In addition, the software makes use of the Myrinet adapter in making transfers in DMA mode. At very
early stage this was not taken into account but it seems to be not a good performance "booster" and the
measurements made are quite low, but his aspect will be explained in
Section 5.
6. The basic objects used are:
• Myrinet , which is in charge of handling the send, receive and initialization, it dialogs directly to the
myrinet card.
- int(), initializes the interface, in this case it is needed to change the route of the Myrinet DMA
transfer. In other words, first the interface sends data, then it has to be reinitialized to receive the
Reply from the server, this also happens at the server.
- Send() and Recv(), post and interacts with the shmen* structure in terms of receiving the data
from the Myrinet's SRAM and post data into it.
• VI, The Virtual Interfac Object contains the Send Queue, the Receive Queue and the Completion
Queue. A description of the class members is posted above:
- NIC. Object to reference the instance of the interface being used, in this case Myrinet.
- CQ, SendQ, RecvQ: These data types are used for the queues of descriptors, they are
handled as a List objet. The List object was also developed and it contains all the functions of a
link list.
- SetupDescriptorSendRecv(), this functios is made to initialize a descriptor whether for
send or receive, to or from the working queues. The descriptor created here has the data-type
VIP_DESCRIPTOR defined in the VIA specification.
- ViPostSend().This function is in charge of Posting the Send Descriptor to the queue, it does
not transmits the data.
- ViProcesSend(). This function pops the first descriptor from the queue and starts delivering
the content pointed by the descriptor (DS[0].Local.Data.Address) to the shmem->sendBuffer
pointer. This is the real Send.
- ViPostRecv(), is in charge of posting a reception descriptor into the receive queue, it has
information to the data addresses to store the information. An application can also receive a
descriptor from the other end, depending on the protocol used. For this basic application the
receive descriptor is formed in the reception peer.

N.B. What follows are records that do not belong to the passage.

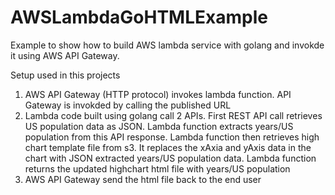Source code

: # AWSLambdaGoHTMLExample
Example to show how to build AWS lambda service with golang and invokde it using AWS API Gateway.

Setup used in this projects
1. AWS API Gateway (HTTP protocol) invokes lambda function. API Gateway is invokded by calling the published URL
2. Lambda code built using golang call 2 APIs. First REST API call retrieves US population data as JSON. Lambda function extracts years/US population from this API response. Lambda function then retrieves high chart template file from s3. It replaces the xAxia and yAxis data in the chart with JSON extracted years/US population data. Lambda function returns the updated  highchart html file with years/US population
3. AWS API Gateway send the html file back to the end user

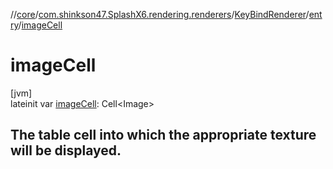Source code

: //[core](../../../../index.md)/[com.shinkson47.SplashX6.rendering.renderers](../../index.md)/[KeyBindRenderer](../index.md)/[entry](index.md)/[imageCell](image-cell.md)

# imageCell

[jvm]\
lateinit var [imageCell](image-cell.md): Cell&lt;Image&gt;

##  The table cell into which the appropriate texture will be displayed.

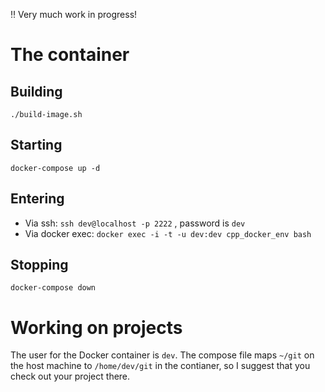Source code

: :bangbang: Very much work in progress!

# The container

## Building

`./build-image.sh`

## Starting

`docker-compose up -d`

## Entering

- Via ssh: `ssh dev@localhost -p 2222` , password is `dev`
- Via docker exec: `docker exec -i -t -u dev:dev cpp_docker_env bash`

## Stopping

`docker-compose down`


# Working on projects

The user for the Docker container is `dev`.
The compose file maps `~/git` on the host machine to `/home/dev/git` in the contianer, so I suggest that you check out your project there.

- ViProcessRecv(), the process of reception is done though this method, and as well as the
viaProcesSend() pops the first element in the Reception queue and writes whatever is red from the
object NIC into the destination address.
- EchoServer(). Member function to allow be a Server waiting for incoming data and replying
the same data.
- EchoClient(). Member function to allow Sending a block of MTU (Maximum Transfer Unit)

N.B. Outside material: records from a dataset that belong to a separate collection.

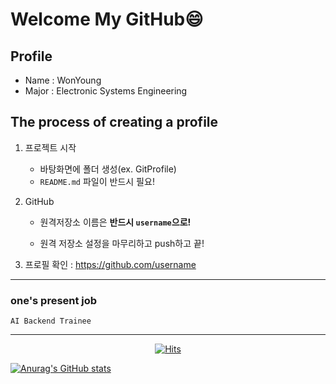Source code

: # Welcome My GitHub😄

## Profile
- Name : WonYoung
- Major : Electronic Systems Engineering

## The process of creating a profile

1. 프로젝트 시작 
    - 바탕화면에 폴더 생성(ex. GitProfile)
    - `README.md` 파일이 반드시 필요!
    
2. GitHub
    - 원격저장소 이름은 **반드시 `username`으로!**
    
    - 원격 저장소 설정을 마무리하고 push하고 끝!

3. 프로필 확인 : https://github.com/username
---
### one's present job
`AI Backend Trainee`

---
  <div align=center>
	
[![Hits](https://hits.seeyoufarm.com/api/count/incr/badge.svg?url=https%3A%2F%2Fgithub.com%2Fwyoung102&count_bg=%2379C83D&title_bg=%23555555&icon=&icon_color=%23E7E7E7&title=github_Number+of+visitors&edge_flat=false)](https://hits.seeyoufarm.com)
	
  </div>

  [![Anurag's GitHub stats](https://github-readme-stats.vercel.app/api?username=wyoung102)](https://github.com/wyoung102/github-readme-stats)

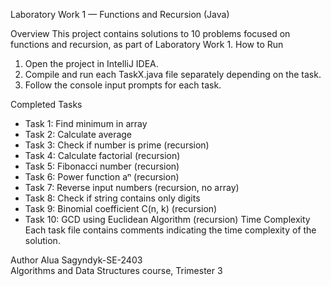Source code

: Laboratory Work 1 — Functions and Recursion (Java)

Overview
This project contains solutions to 10 problems focused on functions and recursion, as part of Laboratory Work 1.
How to Run
1. Open the project in IntelliJ IDEA.
2. Compile and run each TaskX.java file separately depending on the task.
3. Follow the console input prompts for each task.

 Completed Tasks
- Task 1: Find minimum in array
- Task 2: Calculate average
- Task 3: Check if number is prime (recursion)
- Task 4: Calculate factorial (recursion)
- Task 5: Fibonacci number (recursion)
- Task 6: Power function aⁿ (recursion)
- Task 7: Reverse input numbers (recursion, no array)
- Task 8: Check if string contains only digits
- Task 9: Binomial coefficient C(n, k) (recursion)
- Task 10: GCD using Euclidean Algorithm (recursion)
Time Complexity
Each task file contains comments indicating the time complexity of the solution.

Author
Alua Sagyndyk-SE-2403  
Algorithms and Data Structures course, Trimester 3
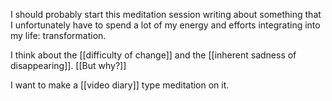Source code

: I should probably start this meditation session writing about something that I unfortunately have to spend a lot of my energy and efforts integrating into my life: transformation. 

I think about the [[difficulty of change]] and the [[inherent sadness of disappearing]]. 
[[But why?]] 

I want to make a [[video diary]] type meditation on it.

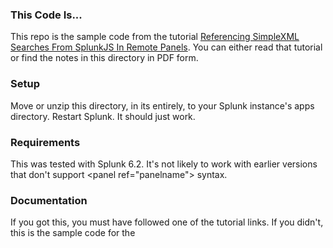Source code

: ### This Code Is...

This repo is the sample code from the tutorial [Referencing SimpleXML
Searches From SplunkJS In Remote
Panels](http://elfsternberg.com/2015/09/06/splunk-splunkjs-simplexml1).
You can either read that tutorial or find the notes in this directory
in PDF form.

### Setup

Move or unzip this directory, in its entirely, to your Splunk
instance's apps directory.  Restart Splunk.  It should just work.

### Requirements

This was tested with Splunk 6.2.  It's not likely to work with earlier
versions that don't support &lt;panel ref="panelname"&gt; syntax.

### Documentation

If you got this, you must have followed one of the tutorial links.
If you didn't, this is the sample code for the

data to the other end, expects for a reply and compares whatever was sent with the content of the
receiving data.
The VIPL.h is the most important of the libraries, because it contains all the data types stated in the
specification., it defines descriptors, responses, error handling, memory management and some other VI
7. properties. However, it was not implemented as stated there, it was modified to agree with the requirements
of this project and the HCS Lab resources.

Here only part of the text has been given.